2. echoing filenames containing control characters can cause major security holes
(see http://seclists.org/fulldisclosure/2003/Feb/att-341/Termulation.txt for an example)
None of these security issues can bite you if you just use UTF-8 like you're supposed to.
Under certain conditions, RGW will need to sanitize the returned headers so that they are ASCII:
> When metadata is retrieved through the REST API, Amazon S3 combines > headers that have the same name (ignoring case) into a comma-delimited > list. If some metadata contains unprintable characters, it is not > returned. Instead, the "x-amz-missing-meta" header is returned with a > value of the number of the unprintable metadata entries. Each name, value > pair must conform to US-ASCII when using REST and UTF-8 when using SOAP or > browser-based uploads via POST.
That's US-ASCII, not UTF-8. Sorry.
And yet another thing! We need to do XML escaping on character such as "<" and ">" (and possibly others; it should be in the XML RFC I guess.)
It seems like we have a lot of work to do here.
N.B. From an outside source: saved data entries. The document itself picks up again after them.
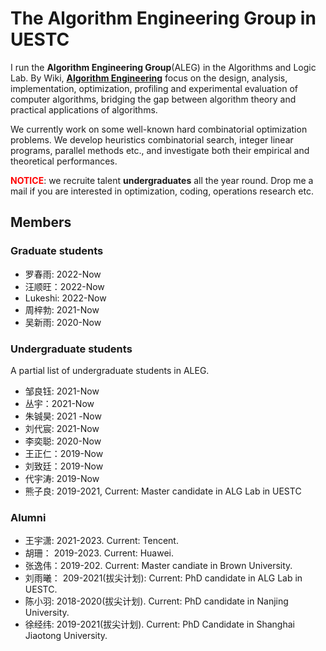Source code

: # The Algorithm Engineering Group in UESTC
I run the **Algorithm Engineering Group**(ALEG) in the Algorithms and Logic Lab.
By Wiki, [**Algorithm Engineering**](https://en.wikipedia.org/wiki/Algorithm_engineering) focus on the design, analysis, implementation, optimization, profiling and experimental evaluation of computer algorithms, bridging the gap between algorithm theory and practical applications of algorithms.

We currently work on some well-known hard combinatorial  optimization problems. We develop heuristics combinatorial search, integer linear programs, parallel methods etc., and investigate both their empirical and theoretical performances.


<font color=red>**NOTICE**</font>: we recruite talent **undergraduates** all the year round.
Drop me a mail if you are interested in optimization, coding, operations research etc.

## Members
### Graduate students
- 罗春雨: 2022-Now
- 汪顺旺：2022-Now
- Lukeshi: 2022-Now
- 周梓勃: 2021-Now
- 吴新雨: 2020-Now

### Undergraduate students
A partial list of undergraduate students in ALEG. 
- 邹良钰: 2021-Now
- 丛宇：2021-Now
- 朱铖昊: 2021 -Now
- 刘代宸: 2021-Now
- 李奕聪: 2020-Now
- 王正仁：2019-Now
- 刘致廷：2019-Now
- 代宇涛: 2019-Now
- 熊子良: 2019-2021, Current: Master candidate in ALG Lab in UESTC

### Alumni
- 王宇潇: 2021-2023. Current: Tencent.
- 胡珊： 2019-2023. Current: Huawei.
- 张逸伟：2019-202. Current: Master candiate in Brown University.
- 刘雨曦： 209-2021(拔尖计划): Current: PhD candidate in ALG Lab in UESTC.
- 陈小羽:  2018-2020(拔尖计划).  Current: PhD candidate in Nanjing University.
- 徐经纬: 2019-2021(拔尖计划).  Current: PhD Candidate in Shanghai Jiaotong University.

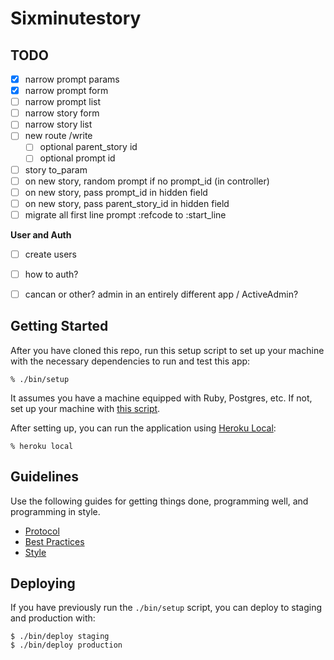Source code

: # Sixminutestory

## TODO
- [x] narrow prompt params
- [x] narrow prompt form
- [ ] narrow prompt list
- [ ] narrow story form
- [ ] narrow story list
- [ ] new route /write
	- [ ] optional parent_story id
	- [ ] optional prompt id
- [ ] story to_param
- [ ] on new story, random prompt if no prompt_id (in controller)
- [ ] on new story, pass prompt_id in hidden field
- [ ] on new story, pass parent_story_id in hidden field
- [ ] migrate all first line prompt :refcode to :start_line

__User and Auth__
- [ ] create users
- [ ] how to auth?
- [ ] cancan or other? admin in an entirely different app / ActiveAdmin?


## Getting Started

After you have cloned this repo, run this setup script to set up your machine
with the necessary dependencies to run and test this app:

    % ./bin/setup

It assumes you have a machine equipped with Ruby, Postgres, etc. If not, set up
your machine with [this script].

[this script]: https://github.com/thoughtbot/laptop

After setting up, you can run the application using [Heroku Local]:

    % heroku local

[Heroku Local]: https://devcenter.heroku.com/articles/heroku-local

## Guidelines

Use the following guides for getting things done, programming well, and
programming in style.

* [Protocol](http://github.com/thoughtbot/guides/blob/master/protocol)
* [Best Practices](http://github.com/thoughtbot/guides/blob/master/best-practices)
* [Style](http://github.com/thoughtbot/guides/blob/master/style)

## Deploying

If you have previously run the `./bin/setup` script,
you can deploy to staging and production with:

    $ ./bin/deploy staging
    $ ./bin/deploy production
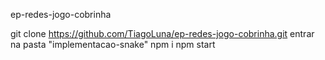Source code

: ep-redes-jogo-cobrinha

git clone https://github.com/TiagoLuna/ep-redes-jogo-cobrinha.git
entrar na pasta "implementacao-snake"
npm i
npm start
#2 Updated by Colin McCabe over 9 years ago
I'm not having any luck creating unicode bucket names
cmccabe@metropolis:~/src/ceph/src$ s3amazon create cr?zy WARNING: Bucket name is not valid for virtual-host style URI access. Bucket not created. Use -f option to force the bucket to be created despite this warning.
but then -f just doesn't work either... with
I think maybe we can constrain bucket names to good old ASCII? I need to find out what the real constraints are.